[[ DATA EXCERPTS, beginning ]]
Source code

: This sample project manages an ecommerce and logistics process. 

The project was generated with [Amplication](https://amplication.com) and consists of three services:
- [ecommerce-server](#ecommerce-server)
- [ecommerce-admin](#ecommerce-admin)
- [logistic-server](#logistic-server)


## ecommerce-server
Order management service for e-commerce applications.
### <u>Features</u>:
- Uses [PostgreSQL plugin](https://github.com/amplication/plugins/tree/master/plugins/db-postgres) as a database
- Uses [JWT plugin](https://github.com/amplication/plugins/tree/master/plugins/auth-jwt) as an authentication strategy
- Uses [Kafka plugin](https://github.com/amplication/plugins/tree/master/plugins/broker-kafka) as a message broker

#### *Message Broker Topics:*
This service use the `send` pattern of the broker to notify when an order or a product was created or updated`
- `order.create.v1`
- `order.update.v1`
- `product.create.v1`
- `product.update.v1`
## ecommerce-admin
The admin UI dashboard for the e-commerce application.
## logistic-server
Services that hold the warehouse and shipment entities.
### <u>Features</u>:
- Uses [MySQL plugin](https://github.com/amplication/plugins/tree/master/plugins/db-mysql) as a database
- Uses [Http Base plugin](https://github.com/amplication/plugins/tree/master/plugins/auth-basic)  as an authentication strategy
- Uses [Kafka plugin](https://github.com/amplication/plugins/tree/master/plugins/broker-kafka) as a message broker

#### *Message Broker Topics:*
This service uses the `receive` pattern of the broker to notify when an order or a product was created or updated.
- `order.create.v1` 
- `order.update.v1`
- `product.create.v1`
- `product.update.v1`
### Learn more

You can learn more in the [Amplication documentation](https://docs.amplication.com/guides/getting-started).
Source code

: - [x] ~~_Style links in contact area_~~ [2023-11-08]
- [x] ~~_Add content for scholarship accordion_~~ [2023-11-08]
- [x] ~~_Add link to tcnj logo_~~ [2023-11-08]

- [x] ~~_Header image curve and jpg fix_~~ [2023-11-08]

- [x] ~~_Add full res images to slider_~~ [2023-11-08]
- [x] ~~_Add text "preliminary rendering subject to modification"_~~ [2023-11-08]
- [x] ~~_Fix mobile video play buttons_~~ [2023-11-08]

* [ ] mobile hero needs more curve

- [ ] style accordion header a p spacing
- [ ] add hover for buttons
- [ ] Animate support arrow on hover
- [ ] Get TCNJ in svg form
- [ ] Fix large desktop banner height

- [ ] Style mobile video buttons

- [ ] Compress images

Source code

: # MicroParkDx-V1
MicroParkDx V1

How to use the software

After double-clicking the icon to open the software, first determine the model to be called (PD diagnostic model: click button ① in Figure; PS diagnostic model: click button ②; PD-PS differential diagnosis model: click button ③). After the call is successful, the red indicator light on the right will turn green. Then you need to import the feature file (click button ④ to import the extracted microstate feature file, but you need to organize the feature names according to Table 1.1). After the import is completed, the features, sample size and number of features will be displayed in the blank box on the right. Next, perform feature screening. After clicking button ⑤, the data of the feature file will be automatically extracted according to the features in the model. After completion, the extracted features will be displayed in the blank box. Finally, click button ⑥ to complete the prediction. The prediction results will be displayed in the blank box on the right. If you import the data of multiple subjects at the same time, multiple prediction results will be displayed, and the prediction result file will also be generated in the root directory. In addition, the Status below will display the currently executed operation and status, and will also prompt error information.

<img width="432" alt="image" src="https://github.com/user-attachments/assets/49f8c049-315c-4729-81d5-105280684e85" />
[[ DATA EXCERPTS, end ]]
A word-for-word restatement of the data above is required.

SOLVED EXERCISE:
Source code

: This sample project manages an ecommerce and logistics process. 

The project was generated with [Amplication](https://amplication.com) and consists of three services:
- [ecommerce-server](#ecommerce-server)
- [ecommerce-admin](#ecommerce-admin)
- [logistic-server](#logistic-server)


## ecommerce-server
Order management service for e-commerce applications.
### <u>Features</u>:
- Uses [PostgreSQL plugin](https://github.com/amplication/plugins/tree/master/plugins/db-postgres) as a database
- Uses [JWT plugin](https://github.com/amplication/plugins/tree/master/plugins/auth-jwt) as an authentication strategy
- Uses [Kafka plugin](https://github.com/amplication/plugins/tree/master/plugins/broker-kafka) as a message broker

#### *Message Broker Topics:*
This service use the `send` pattern of the broker to notify when an order or a product was created or updated`
- `order.create.v1`
- `order.update.v1`
- `product.create.v1`
- `product.update.v1`
## ecommerce-admin
The admin UI dashboard for the e-commerce application.
## logistic-server
Services that hold the warehouse and shipment entities.
### <u>Features</u>:
- Uses [MySQL plugin](https://github.com/amplication/plugins/tree/master/plugins/db-mysql) as a database
- Uses [Http Base plugin](https://github.com/amplication/plugins/tree/master/plugins/auth-basic)  as an authentication strategy
- Uses [Kafka plugin](https://github.com/amplication/plugins/tree/master/plugins/broker-kafka) as a message broker

#### *Message Broker Topics:*
This service uses the `receive` pattern of the broker to notify when an order or a product was created or updated.
- `order.create.v1` 
- `order.update.v1`
- `product.create.v1`
- `product.update.v1`
### Learn more

You can learn more in the [Amplication documentation](https://docs.amplication.com/guides/getting-started).
Source code

: - [x] ~~_Style links in contact area_~~ [2023-11-08]
- [x] ~~_Add content for scholarship accordion_~~ [2023-11-08]
- [x] ~~_Add link to tcnj logo_~~ [2023-11-08]

- [x] ~~_Header image curve and jpg fix_~~ [2023-11-08]

- [x] ~~_Add full res images to slider_~~ [2023-11-08]
- [x] ~~_Add text "preliminary rendering subject to modification"_~~ [2023-11-08]
- [x] ~~_Fix mobile video play buttons_~~ [2023-11-08]

* [ ] mobile hero needs more curve

- [ ] style accordion header a p spacing
- [ ] add hover for buttons
- [ ] Animate support arrow on hover
- [ ] Get TCNJ in svg form
- [ ] Fix large desktop banner height

- [ ] Style mobile video buttons

- [ ] Compress images

Source code

: # MicroParkDx-V1
MicroParkDx V1

How to use the software

After double-clicking the icon to open the software, first determine the model to be called (PD diagnostic model: click button ① in Figure; PS diagnostic model: click button ②; PD-PS differential diagnosis model: click button ③). After the call is successful, the red indicator light on the right will turn green. Then you need to import the feature file (click button ④ to import the extracted microstate feature file, but you need to organize the feature names according to Table 1.1). After the import is completed, the features, sample size and number of features will be displayed in the blank box on the right. Next, perform feature screening. After clicking button ⑤, the data of the feature file will be automatically extracted according to the features in the model. After completion, the extracted features will be displayed in the blank box. Finally, click button ⑥ to complete the prediction. The prediction results will be displayed in the blank box on the right. If you import the data of multiple subjects at the same time, multiple prediction results will be displayed, and the prediction result file will also be generated in the root directory. In addition, the Status below will display the currently executed operation and status, and will also prompt error information.

<img width="432" alt="image" src="https://github.com/user-attachments/assets/49f8c049-315c-4729-81d5-105280684e85" />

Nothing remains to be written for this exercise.